PROBLEM DESCRIPTION
The lines below starting at the line containing "Now we will" and ending at the line containing "### Use Case 2: Control Sigma from Salesforce" are to be repeated exactly, with both ends kept and nothing else added.

————————

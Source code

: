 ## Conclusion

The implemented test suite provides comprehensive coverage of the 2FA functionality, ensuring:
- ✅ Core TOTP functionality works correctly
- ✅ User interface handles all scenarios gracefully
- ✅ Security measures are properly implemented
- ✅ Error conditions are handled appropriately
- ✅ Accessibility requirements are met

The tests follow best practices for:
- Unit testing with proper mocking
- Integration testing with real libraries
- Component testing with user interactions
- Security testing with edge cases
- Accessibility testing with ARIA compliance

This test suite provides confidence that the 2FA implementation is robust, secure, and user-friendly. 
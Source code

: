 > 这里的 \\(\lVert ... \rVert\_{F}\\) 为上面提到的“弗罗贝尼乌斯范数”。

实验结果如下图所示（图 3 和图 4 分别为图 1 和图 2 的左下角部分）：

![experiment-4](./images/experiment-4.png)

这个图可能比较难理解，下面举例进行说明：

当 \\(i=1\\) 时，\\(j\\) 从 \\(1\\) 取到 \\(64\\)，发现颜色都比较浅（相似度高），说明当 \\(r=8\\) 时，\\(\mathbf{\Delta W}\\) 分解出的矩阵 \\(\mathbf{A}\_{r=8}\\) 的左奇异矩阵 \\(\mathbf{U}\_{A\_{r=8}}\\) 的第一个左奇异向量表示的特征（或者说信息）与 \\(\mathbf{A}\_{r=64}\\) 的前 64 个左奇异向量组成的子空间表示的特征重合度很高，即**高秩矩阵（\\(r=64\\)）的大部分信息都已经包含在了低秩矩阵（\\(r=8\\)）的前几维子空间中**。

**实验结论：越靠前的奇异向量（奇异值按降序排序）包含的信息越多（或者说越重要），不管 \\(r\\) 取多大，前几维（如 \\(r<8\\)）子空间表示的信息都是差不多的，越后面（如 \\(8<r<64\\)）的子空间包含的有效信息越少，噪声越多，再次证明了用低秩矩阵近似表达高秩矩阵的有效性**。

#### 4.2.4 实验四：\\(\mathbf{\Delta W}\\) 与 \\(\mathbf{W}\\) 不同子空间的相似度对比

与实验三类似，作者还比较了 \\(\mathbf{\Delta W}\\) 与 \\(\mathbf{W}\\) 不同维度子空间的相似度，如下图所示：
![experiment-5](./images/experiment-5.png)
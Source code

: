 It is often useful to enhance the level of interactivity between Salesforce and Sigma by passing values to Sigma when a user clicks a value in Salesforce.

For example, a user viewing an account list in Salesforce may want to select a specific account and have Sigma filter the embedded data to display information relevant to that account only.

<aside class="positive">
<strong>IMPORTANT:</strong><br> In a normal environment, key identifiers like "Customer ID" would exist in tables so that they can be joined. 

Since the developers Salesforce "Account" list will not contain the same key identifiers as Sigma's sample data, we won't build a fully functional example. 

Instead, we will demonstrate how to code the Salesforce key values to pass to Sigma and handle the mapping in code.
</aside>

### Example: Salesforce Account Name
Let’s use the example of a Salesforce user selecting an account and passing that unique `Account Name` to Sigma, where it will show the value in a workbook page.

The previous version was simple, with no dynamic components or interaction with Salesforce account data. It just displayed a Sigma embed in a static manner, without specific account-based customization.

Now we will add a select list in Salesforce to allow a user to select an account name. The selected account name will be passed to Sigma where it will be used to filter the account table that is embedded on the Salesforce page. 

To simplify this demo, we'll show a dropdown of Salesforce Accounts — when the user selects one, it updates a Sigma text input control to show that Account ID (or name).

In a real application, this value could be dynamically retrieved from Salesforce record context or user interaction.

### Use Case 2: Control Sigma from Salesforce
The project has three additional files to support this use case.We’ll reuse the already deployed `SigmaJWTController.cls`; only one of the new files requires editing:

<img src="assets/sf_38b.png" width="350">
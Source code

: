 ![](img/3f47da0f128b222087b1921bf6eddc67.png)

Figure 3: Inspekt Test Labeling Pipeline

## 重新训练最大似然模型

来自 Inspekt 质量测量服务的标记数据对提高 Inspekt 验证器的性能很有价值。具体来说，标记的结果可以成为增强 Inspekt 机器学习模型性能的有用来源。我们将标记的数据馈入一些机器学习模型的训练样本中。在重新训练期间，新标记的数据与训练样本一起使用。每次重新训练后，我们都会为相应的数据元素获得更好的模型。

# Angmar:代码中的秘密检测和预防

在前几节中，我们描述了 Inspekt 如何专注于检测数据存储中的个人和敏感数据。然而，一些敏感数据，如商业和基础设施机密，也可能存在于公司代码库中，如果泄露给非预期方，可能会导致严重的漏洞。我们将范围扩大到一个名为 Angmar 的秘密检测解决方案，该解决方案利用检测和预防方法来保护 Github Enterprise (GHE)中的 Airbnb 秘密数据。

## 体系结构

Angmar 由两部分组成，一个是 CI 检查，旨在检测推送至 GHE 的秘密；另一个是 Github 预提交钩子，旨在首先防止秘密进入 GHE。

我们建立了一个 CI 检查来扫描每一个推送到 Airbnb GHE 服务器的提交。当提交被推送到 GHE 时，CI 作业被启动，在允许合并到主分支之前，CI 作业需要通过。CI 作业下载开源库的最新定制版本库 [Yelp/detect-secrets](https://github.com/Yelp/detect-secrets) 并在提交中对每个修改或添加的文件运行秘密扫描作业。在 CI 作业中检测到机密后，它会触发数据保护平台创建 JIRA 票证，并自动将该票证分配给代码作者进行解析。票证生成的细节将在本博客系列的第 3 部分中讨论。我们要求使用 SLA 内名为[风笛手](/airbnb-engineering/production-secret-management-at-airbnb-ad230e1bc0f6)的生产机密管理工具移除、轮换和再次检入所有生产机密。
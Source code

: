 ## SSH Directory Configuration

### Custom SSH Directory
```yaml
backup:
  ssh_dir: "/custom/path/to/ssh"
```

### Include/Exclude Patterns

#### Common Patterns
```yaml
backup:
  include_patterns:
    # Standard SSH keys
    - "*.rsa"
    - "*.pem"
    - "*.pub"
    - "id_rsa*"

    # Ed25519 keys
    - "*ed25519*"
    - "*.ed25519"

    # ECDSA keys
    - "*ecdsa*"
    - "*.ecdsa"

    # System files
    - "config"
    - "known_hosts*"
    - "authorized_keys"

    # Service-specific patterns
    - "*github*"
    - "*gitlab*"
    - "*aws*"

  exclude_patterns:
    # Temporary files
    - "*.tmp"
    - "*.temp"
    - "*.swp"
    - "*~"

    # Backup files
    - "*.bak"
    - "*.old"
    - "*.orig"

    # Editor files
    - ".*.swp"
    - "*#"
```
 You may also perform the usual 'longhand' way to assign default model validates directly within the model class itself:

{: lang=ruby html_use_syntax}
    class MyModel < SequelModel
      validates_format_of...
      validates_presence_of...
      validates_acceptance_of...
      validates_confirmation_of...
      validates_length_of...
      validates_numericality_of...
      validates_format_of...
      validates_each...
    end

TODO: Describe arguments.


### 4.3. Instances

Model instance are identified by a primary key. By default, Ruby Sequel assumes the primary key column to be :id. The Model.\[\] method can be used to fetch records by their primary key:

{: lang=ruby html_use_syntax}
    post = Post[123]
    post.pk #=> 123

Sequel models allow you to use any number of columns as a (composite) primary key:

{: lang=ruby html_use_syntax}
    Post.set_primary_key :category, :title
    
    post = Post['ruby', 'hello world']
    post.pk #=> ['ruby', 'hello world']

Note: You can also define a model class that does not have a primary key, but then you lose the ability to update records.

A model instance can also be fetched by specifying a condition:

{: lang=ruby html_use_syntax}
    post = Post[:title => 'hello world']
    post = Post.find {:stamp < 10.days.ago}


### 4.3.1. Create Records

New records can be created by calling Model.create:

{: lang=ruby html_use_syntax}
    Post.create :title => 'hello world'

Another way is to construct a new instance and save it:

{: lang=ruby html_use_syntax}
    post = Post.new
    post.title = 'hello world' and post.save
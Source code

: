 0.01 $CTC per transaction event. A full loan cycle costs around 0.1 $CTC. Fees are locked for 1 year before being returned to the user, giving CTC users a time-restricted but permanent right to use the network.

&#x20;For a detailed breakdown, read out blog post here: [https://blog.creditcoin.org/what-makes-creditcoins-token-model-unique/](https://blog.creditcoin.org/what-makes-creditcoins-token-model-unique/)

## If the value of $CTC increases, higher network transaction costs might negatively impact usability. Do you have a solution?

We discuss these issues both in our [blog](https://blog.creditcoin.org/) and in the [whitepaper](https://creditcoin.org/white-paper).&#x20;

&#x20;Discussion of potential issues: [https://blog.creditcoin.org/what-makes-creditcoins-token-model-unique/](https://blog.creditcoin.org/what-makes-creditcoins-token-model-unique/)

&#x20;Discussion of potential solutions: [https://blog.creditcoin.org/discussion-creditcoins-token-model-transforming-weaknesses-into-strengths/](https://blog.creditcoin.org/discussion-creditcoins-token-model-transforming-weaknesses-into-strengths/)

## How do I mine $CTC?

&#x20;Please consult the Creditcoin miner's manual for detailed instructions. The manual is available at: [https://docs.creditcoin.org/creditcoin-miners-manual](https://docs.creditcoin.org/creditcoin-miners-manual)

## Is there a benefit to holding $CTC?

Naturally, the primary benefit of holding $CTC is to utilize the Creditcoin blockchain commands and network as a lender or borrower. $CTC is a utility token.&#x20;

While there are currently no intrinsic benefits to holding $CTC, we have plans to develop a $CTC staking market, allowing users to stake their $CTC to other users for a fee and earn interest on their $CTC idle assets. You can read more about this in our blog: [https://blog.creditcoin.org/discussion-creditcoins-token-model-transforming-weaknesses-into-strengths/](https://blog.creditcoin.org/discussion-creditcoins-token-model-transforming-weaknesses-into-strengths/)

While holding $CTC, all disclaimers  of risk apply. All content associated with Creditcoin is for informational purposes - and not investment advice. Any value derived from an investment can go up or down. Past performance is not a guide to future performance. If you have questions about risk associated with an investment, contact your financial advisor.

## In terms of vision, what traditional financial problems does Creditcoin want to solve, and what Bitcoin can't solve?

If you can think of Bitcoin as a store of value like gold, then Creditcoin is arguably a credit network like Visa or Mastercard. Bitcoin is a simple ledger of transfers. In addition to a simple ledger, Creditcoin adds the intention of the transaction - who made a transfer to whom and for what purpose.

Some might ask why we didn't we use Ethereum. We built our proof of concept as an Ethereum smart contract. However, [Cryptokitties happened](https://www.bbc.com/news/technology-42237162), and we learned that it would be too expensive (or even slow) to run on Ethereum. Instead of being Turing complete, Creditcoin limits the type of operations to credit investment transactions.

————————

ANSWER TO THIS PROBLEM
Now we will add a select list in Salesforce to allow a user to select an account name. The selected account name will be passed to Sigma where it will be used to filter the account table that is embedded on the Salesforce page. 

To simplify this demo, we'll show a dropdown of Salesforce Accounts — when the user selects one, it updates a Sigma text input control to show that Account ID (or name).

In a real application, this value could be dynamically retrieved from Salesforce record context or user interaction.

### Use Case 2: Control Sigma from Salesforce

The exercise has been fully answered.